Interactive Dot Grid

Build a grid of SVG circles that react organically to cursor proximity, creating a fluid, living effect from simple distance math.

Interactive Dot Grid

Move your cursor over the grid. Each dot's radius responds to its distance from your cursor.

80
// For each dot, compute distance from cursor
const distance = getDistanceBetweenPoints(cursor, dot);
// distance = --

const radius = clampedNormalize(
  distance,
  0,         // min distance (on top of dot)
  80,        // max distance (influence radius)
  7,         // max radius (on top of dot)
  2          // min radius default state
);
// radius = --

Move your cursor across the grid above. Watch how the dots swell as you approach, then shrink back as you pull away. There's no animation library here. No physics engine. Just distance math applied to every circle, on every mouse move.

This effect appears throughout modern interfaces: hero sections, loading states, backgrounds that feel alive without being distracting. The technique scales from dozens of dots to thousands. The core logic stays the same.

If you've read the Proximity Reveal post, you already know the foundation: measuring distance between two points and mapping it to a visual property. Here we're applying that same idea to a population of elements instead of a single one.

The Grid

An SVG with a viewBox gives us a coordinate system that scales with the container. We can define our grid in abstract units and let the browser handle responsive sizing.

const COLS = 30;
const ROWS = 15;
const VIEWBOX_W = 600;
const VIEWBOX_H = 300;
const BASE_R = 2;
const MAX_R = 7;
 
// Spacing between dots, with padding so edge dots aren't clipped
const STEP_X = (VIEWBOX_W - 2 * MAX_R) / (COLS - 1);
const STEP_Y = (VIEWBOX_H - 2 * MAX_R) / (ROWS - 1);

With these constants, we can generate our dot positions once and reuse them:

const dots = [];
for (let row = 0; row < ROWS; row++) {
  for (let col = 0; col < COLS; col++) {
    dots.push({
      x: MAX_R + col * STEP_X,
      y: MAX_R + row * STEP_Y,
    });
  }
}

That's 450 dots. Each one is a <circle> element in the SVG, positioned at its computed cx and cy coordinates. At rest, they all share the same radius.

Cursor to SVG Coordinates

Here's where things get interesting. The browser gives us cursor coordinates in screen pixels via clientX and clientY. But our dots live in SVG coordinate space, which might be scaled, translated, or aspect-ratio corrected. We need to convert.
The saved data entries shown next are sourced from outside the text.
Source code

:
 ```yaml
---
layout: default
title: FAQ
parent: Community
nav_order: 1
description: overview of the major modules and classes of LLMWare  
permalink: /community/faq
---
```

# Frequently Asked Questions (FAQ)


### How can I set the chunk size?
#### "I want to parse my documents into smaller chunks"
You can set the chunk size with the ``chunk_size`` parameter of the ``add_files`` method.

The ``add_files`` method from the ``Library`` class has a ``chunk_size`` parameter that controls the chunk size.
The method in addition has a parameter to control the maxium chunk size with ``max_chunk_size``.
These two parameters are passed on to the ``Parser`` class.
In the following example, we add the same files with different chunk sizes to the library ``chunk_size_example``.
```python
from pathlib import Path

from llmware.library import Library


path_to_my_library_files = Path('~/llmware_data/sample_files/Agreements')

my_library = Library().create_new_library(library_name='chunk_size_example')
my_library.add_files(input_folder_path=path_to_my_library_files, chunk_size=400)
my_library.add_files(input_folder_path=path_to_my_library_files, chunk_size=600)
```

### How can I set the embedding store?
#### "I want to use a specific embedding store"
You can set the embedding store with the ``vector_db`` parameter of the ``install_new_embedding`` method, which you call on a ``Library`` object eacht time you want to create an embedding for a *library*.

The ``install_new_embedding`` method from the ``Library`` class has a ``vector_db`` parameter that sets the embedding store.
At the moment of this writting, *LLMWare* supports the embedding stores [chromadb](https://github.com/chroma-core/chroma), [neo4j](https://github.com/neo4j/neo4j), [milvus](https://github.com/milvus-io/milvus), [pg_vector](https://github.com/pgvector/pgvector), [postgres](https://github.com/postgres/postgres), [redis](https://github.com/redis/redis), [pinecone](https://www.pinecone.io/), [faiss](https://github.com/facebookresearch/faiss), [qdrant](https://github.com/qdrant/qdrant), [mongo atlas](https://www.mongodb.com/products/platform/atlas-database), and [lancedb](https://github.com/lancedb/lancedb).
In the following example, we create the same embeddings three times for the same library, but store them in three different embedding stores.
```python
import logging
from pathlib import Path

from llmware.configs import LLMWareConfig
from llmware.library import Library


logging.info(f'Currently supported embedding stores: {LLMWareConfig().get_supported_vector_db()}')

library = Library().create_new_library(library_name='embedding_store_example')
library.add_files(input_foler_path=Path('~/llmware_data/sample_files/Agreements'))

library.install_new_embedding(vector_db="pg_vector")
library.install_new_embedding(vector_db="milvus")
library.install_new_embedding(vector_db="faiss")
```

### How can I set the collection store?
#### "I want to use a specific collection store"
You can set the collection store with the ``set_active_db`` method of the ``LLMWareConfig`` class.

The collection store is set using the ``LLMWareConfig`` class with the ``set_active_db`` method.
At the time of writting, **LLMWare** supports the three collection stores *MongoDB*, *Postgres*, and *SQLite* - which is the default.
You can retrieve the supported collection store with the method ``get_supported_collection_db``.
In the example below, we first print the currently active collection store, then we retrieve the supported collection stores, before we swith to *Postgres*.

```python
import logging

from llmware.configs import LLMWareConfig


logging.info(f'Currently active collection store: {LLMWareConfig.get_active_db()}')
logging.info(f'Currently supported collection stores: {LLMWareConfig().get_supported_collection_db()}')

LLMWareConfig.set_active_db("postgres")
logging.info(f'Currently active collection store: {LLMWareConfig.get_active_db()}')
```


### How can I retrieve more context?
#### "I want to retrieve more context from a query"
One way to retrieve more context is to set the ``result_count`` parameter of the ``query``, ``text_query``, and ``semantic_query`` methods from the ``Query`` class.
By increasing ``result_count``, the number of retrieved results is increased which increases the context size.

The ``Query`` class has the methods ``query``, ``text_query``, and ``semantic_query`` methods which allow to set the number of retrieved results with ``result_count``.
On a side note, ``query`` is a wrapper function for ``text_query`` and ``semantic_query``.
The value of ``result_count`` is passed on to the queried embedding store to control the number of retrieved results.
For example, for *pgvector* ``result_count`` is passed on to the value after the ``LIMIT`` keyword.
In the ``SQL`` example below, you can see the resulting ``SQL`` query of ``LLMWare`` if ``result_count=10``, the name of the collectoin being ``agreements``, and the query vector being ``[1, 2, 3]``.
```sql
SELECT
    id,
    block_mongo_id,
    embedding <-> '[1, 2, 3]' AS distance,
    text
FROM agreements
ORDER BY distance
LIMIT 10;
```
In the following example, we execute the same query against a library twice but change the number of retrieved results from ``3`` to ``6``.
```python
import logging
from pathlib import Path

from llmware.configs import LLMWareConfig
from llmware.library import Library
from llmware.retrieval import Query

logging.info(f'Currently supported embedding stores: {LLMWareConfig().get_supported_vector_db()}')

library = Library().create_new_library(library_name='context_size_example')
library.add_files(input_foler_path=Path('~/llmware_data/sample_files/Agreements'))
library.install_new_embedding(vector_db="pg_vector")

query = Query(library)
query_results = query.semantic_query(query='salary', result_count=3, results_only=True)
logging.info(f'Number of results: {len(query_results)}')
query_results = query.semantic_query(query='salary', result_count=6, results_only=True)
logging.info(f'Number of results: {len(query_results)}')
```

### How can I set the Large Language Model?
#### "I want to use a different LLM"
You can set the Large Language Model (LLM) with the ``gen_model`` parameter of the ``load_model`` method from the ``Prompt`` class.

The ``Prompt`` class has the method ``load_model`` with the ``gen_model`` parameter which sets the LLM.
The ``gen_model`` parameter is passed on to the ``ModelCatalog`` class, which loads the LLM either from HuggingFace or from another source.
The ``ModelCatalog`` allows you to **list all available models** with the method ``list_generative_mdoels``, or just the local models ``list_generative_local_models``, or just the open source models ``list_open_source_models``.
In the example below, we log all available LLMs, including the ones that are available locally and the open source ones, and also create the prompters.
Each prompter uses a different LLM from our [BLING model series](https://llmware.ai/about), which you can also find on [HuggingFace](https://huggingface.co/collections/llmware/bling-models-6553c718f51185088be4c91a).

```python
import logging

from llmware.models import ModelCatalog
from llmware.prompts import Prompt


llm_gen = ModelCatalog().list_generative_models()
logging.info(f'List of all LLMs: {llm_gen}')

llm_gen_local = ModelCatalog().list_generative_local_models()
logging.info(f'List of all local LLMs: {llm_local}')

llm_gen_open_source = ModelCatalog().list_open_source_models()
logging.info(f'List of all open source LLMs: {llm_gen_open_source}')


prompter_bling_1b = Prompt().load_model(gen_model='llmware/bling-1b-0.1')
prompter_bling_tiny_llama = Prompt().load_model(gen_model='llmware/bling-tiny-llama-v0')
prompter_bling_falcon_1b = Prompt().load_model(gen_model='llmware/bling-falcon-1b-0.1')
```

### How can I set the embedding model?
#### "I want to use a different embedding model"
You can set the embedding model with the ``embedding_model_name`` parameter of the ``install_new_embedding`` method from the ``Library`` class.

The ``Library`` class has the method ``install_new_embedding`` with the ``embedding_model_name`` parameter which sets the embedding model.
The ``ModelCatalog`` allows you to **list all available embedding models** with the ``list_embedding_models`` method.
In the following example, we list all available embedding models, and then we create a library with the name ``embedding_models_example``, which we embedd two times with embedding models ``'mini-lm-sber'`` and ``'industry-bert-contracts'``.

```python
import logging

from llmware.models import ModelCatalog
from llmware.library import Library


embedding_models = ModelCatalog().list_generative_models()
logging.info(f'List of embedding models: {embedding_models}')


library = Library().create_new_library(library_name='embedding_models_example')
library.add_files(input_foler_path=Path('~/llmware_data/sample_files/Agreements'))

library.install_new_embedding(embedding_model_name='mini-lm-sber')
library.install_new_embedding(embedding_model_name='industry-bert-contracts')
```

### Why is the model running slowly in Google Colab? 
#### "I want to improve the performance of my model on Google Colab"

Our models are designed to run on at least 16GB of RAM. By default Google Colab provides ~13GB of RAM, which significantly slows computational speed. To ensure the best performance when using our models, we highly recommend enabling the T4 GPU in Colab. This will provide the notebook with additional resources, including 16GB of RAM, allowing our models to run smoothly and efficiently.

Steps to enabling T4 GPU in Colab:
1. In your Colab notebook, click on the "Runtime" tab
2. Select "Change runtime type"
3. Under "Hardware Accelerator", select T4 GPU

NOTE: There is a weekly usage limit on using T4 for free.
SVG provides a native solution: getScreenCTM() returns the current transformation matrix from SVG coordinates to screen coordinates. Invert it, and you get the reverse mapping.

const svg = svgRef.current;
const pt = svg.createSVGPoint();
pt.x = event.clientX;
pt.y = event.clientY;
 
const ctm = svg.getScreenCTM();
const svgPoint = pt.matrixTransform(ctm.inverse());
// svgPoint.x and svgPoint.y are now in viewBox coordinates

This handles every edge case: CSS transforms on parent elements, responsive scaling, padding, borders. The matrix captures it all.

Distance to Radius

This is the same getDistanceBetweenPoints function from the Proximity Reveal post:

function getDistanceBetweenPoints(p1, p2) {
  const deltaX = p1.x - p2.x;
  const deltaY = p1.y - p2.y;
  return Math.sqrt(deltaX ** 2 + deltaY ** 2);
}

For each dot, we compute its distance from the cursor, then map that distance to a radius and a fill color. This logic lives in a single function called getDotProps:

const BASE_R = 2; // Radius when cursor is far
const MAX_R = 7;  // Radius when cursor is close
 
const getDotProps = (dot) => {
  if (!cursor) return { r: BASE_R, fill: DOT_COLOR };
 
  const distance = getDistanceBetweenPoints(cursor, dot);
  const r = clampedNormalize(distance, 0, influence, MAX_R, BASE_R);
  const fill = distance < influence ? HOVER_COLOR : DOT_COLOR;
  return { r, fill };
};

When cursor is null — the pointer has left the grid — every dot returns to its resting state. Otherwise, clampedNormalize maps the distance to a radius: 0 distance gives MAX_R, anything beyond influence gives BASE_R, and everything in between is linearly interpolated.

clampedNormalize

Adjust the ranges and drag the input to see how values map.

MAX INPUT800MIN INPUTMAX OUTPUT7.02.0MIN OUTPUT404.5
40
080
2.07.0
clampedNormalize(
  40,   // input (distance)
  0,        // min input
  80,      // max input (influence)
  7,       // max output (MAX_R)
  2        // min output (BASE_R)
)
// → 4.50

Tracking the Cursor

Cursor position is stored in React state as a Point | null. When the pointer leaves the SVG, we reset it to null so all dots return to their resting size.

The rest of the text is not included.